La partie graphique bénéficie encore une fois d'un artiste inspiré : après Max Fiumara pour Doctor Star, Tyler Crook pour The Unbelievable Unteens ou Tonci Zonjic pour Skulldigger & Skeleton Boy, Gabriel Hernandez Walta s'avère un choix remarquable pour illustrer cette histoire.

Le trait parfois fébrile de ce dessinateur sert à merveille le coming-out de ce super héros mais aussi l'ambiance délétère qui règne aussi bien dans les rues de Spiral City que sur le sol martien vis-à-vis des hommes qui aiment les hommes. Walta semble parfois se passer d'encrage mais en vérité il apparaît en examinant attentivement ses images qu'il conserve son crayonné pour conserver à son dessin son côté organique.

De même, il utilise peu d'à-plats noirs, préférant pour texturer encore davantage son dessin des hachures, des croisillons, ce qui s'avère particulièrement efficace quand il s'agit de représenter Barbalien et sa peau sèche, correspondant au climat hostile de Mars.

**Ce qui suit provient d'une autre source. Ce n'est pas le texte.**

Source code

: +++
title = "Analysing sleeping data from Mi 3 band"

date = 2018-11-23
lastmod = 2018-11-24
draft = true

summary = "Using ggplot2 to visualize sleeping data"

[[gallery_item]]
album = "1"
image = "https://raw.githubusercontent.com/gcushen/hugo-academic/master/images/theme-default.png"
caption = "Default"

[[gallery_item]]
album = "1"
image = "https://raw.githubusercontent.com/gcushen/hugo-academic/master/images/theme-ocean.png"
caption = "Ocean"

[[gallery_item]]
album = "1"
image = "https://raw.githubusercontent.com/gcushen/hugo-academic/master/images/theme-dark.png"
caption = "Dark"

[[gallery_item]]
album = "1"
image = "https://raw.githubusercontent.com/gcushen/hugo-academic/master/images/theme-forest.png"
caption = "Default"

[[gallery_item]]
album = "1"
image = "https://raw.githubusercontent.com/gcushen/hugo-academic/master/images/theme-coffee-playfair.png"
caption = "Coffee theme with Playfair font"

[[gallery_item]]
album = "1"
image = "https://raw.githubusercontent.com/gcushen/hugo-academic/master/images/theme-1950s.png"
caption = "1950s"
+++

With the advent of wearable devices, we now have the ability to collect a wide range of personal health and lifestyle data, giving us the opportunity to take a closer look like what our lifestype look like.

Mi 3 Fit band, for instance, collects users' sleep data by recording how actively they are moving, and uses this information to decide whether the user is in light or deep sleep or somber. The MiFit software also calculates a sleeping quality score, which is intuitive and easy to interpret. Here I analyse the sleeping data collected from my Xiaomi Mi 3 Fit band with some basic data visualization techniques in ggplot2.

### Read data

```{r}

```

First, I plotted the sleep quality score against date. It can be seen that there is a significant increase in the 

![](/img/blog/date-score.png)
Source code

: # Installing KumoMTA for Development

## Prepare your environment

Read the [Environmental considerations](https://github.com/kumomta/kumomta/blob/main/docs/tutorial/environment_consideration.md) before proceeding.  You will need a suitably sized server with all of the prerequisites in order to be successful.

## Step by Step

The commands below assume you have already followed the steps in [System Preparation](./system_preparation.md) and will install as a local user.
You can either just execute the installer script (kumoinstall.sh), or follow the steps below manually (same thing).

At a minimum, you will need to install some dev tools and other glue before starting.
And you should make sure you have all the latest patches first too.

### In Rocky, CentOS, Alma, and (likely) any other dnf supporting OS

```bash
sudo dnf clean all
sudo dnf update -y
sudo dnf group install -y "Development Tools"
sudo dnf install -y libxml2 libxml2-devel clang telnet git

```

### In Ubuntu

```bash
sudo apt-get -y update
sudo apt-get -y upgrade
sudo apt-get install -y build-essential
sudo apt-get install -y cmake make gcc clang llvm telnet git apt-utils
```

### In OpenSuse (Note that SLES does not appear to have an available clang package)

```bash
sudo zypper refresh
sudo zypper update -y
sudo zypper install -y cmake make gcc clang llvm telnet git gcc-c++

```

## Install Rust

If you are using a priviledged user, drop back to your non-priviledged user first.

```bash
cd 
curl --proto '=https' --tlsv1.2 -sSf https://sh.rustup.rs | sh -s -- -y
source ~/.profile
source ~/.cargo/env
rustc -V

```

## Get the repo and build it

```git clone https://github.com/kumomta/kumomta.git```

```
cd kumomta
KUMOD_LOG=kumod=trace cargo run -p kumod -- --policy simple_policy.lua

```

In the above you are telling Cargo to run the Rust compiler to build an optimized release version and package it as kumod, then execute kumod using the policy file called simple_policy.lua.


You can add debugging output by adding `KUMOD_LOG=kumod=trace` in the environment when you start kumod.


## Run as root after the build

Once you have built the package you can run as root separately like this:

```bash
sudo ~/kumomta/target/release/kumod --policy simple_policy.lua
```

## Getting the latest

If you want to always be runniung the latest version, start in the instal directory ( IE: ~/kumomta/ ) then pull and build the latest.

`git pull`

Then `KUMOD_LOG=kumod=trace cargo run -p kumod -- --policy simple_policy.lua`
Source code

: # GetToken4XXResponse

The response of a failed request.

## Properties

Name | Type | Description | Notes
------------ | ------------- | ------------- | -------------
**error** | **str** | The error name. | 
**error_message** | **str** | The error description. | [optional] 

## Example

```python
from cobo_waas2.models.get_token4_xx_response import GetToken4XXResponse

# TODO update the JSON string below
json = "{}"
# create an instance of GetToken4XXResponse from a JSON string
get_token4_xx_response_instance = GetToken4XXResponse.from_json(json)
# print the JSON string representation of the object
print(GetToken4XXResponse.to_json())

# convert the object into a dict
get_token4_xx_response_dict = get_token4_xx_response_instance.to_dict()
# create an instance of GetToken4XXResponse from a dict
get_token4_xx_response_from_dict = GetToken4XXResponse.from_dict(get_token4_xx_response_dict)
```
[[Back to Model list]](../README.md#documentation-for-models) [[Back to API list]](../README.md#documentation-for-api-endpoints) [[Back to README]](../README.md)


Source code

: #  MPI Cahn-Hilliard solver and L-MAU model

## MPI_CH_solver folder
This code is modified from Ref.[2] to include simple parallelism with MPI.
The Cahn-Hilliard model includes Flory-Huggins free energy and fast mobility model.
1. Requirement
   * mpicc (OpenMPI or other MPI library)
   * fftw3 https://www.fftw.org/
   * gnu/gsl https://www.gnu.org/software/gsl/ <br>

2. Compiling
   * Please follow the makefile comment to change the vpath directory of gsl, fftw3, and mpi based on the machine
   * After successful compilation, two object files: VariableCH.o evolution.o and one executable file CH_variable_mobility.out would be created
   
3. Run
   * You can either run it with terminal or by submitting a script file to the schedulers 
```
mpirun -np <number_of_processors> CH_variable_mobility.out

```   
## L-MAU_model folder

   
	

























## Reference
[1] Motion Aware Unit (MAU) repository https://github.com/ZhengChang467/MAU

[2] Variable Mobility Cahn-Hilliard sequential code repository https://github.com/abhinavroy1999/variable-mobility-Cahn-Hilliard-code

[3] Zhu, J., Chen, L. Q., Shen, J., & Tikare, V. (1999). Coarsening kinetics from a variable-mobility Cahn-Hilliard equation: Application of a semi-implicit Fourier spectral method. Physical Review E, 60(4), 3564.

Les couleurs de Jordie Bellaire sont évidemment, comme toujours exceptionnelles de sensibilité : elle respecte le trait et le style de Walta en lui ajoutant une ambiance intense, notamment dans le scènes nocturnes qu'elle gère sans avoir recours à des lumières artificielles.

Le découpage est très simple, sans extravagance, comme pour ne pas parasiter le propos et cette façon de faire est payante, donnant un rythme soutenu au récit tout en sachant ménager du temps pour des scènes fortes, qu'il s'agisse des manifs, des mouvements de la police, ou d'une simple étreinte entre Luke et Miguel.

Si, en matière d'émotion, rien ne semble pouvoir égaler Doctor Star, Barbalien : Red Planet se distingue par son écriture ciselée et poignante et son graphisme à fleur de peau. Une nouvelle réussite dans l'univers passionnant de Black Hammer.